━━━━━ Input

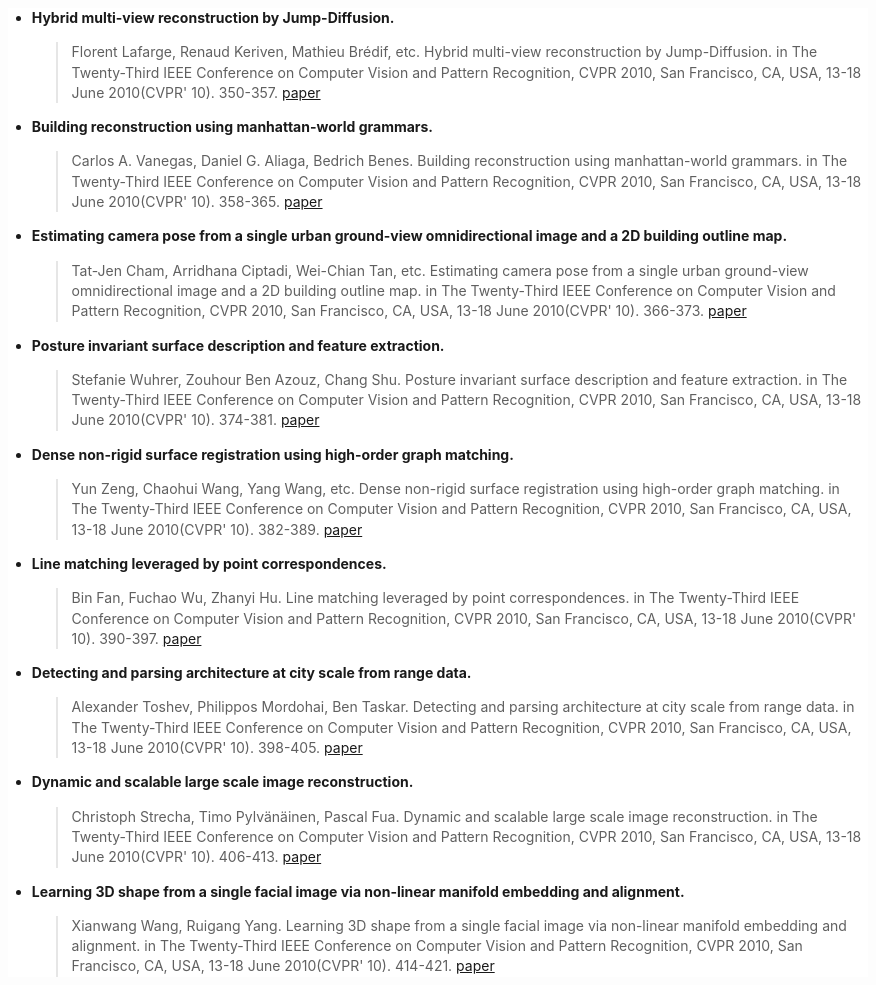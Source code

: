 
- **Hybrid multi-view reconstruction by Jump-Diffusion.**
    > Florent Lafarge, Renaud Keriven, Mathieu Brédif, etc. Hybrid multi-view reconstruction by Jump-Diffusion. in The Twenty-Third IEEE Conference on Computer Vision and Pattern Recognition, CVPR 2010, San Francisco, CA, USA, 13-18 June 2010(CVPR' 10). 350-357. [paper](https://doi.org/10.1109/CVPR.2010.5540193)


- **Building reconstruction using manhattan-world grammars.**
    > Carlos A. Vanegas, Daniel G. Aliaga, Bedrich Benes. Building reconstruction using manhattan-world grammars. in The Twenty-Third IEEE Conference on Computer Vision and Pattern Recognition, CVPR 2010, San Francisco, CA, USA, 13-18 June 2010(CVPR' 10). 358-365. [paper](https://doi.org/10.1109/CVPR.2010.5540190)


- **Estimating camera pose from a single urban ground-view omnidirectional image and a 2D building outline map.**
    > Tat-Jen Cham, Arridhana Ciptadi, Wei-Chian Tan, etc. Estimating camera pose from a single urban ground-view omnidirectional image and a 2D building outline map. in The Twenty-Third IEEE Conference on Computer Vision and Pattern Recognition, CVPR 2010, San Francisco, CA, USA, 13-18 June 2010(CVPR' 10). 366-373. [paper](https://doi.org/10.1109/CVPR.2010.5540191)


- **Posture invariant surface description and feature extraction.**
    > Stefanie Wuhrer, Zouhour Ben Azouz, Chang Shu. Posture invariant surface description and feature extraction. in The Twenty-Third IEEE Conference on Computer Vision and Pattern Recognition, CVPR 2010, San Francisco, CA, USA, 13-18 June 2010(CVPR' 10). 374-381. [paper](https://doi.org/10.1109/CVPR.2010.5540188)


- **Dense non-rigid surface registration using high-order graph matching.**
    > Yun Zeng, Chaohui Wang, Yang Wang, etc. Dense non-rigid surface registration using high-order graph matching. in The Twenty-Third IEEE Conference on Computer Vision and Pattern Recognition, CVPR 2010, San Francisco, CA, USA, 13-18 June 2010(CVPR' 10). 382-389. [paper](https://doi.org/10.1109/CVPR.2010.5540189)


- **Line matching leveraged by point correspondences.**
    > Bin Fan, Fuchao Wu, Zhanyi Hu. Line matching leveraged by point correspondences. in The Twenty-Third IEEE Conference on Computer Vision and Pattern Recognition, CVPR 2010, San Francisco, CA, USA, 13-18 June 2010(CVPR' 10). 390-397. [paper](https://doi.org/10.1109/CVPR.2010.5540186)


- **Detecting and parsing architecture at city scale from range data.**
    > Alexander Toshev, Philippos Mordohai, Ben Taskar. Detecting and parsing architecture at city scale from range data. in The Twenty-Third IEEE Conference on Computer Vision and Pattern Recognition, CVPR 2010, San Francisco, CA, USA, 13-18 June 2010(CVPR' 10). 398-405. [paper](https://doi.org/10.1109/CVPR.2010.5540187)


- **Dynamic and scalable large scale image reconstruction.**
    > Christoph Strecha, Timo Pylvänäinen, Pascal Fua. Dynamic and scalable large scale image reconstruction. in The Twenty-Third IEEE Conference on Computer Vision and Pattern Recognition, CVPR 2010, San Francisco, CA, USA, 13-18 June 2010(CVPR' 10). 406-413. [paper](https://doi.org/10.1109/CVPR.2010.5540184)


- **Learning 3D shape from a single facial image via non-linear manifold embedding and alignment.**
    > Xianwang Wang, Ruigang Yang. Learning 3D shape from a single facial image via non-linear manifold embedding and alignment. in The Twenty-Third IEEE Conference on Computer Vision and Pattern Recognition, CVPR 2010, San Francisco, CA, USA, 13-18 June 2010(CVPR' 10). 414-421. [paper](https://doi.org/10.1109/CVPR.2010.5540185)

━━━━━━━━━━

### Activity
Look through the listing above and copy each line with the word "embedding" in it.

### Exercise solution
- **Learning 3D shape from a single facial image via non-linear manifold embedding and alignment.**
    > Xianwang Wang, Ruigang Yang. Learning 3D shape from a single facial image via non-linear manifold embedding and alignment. in The Twenty-Third IEEE Conference on Computer Vision and Pattern Recognition, CVPR 2010, San Francisco, CA, USA, 13-18 June 2010(CVPR' 10). 414-421. [paper](https://doi.org/10.1109/CVPR.2010.5540185)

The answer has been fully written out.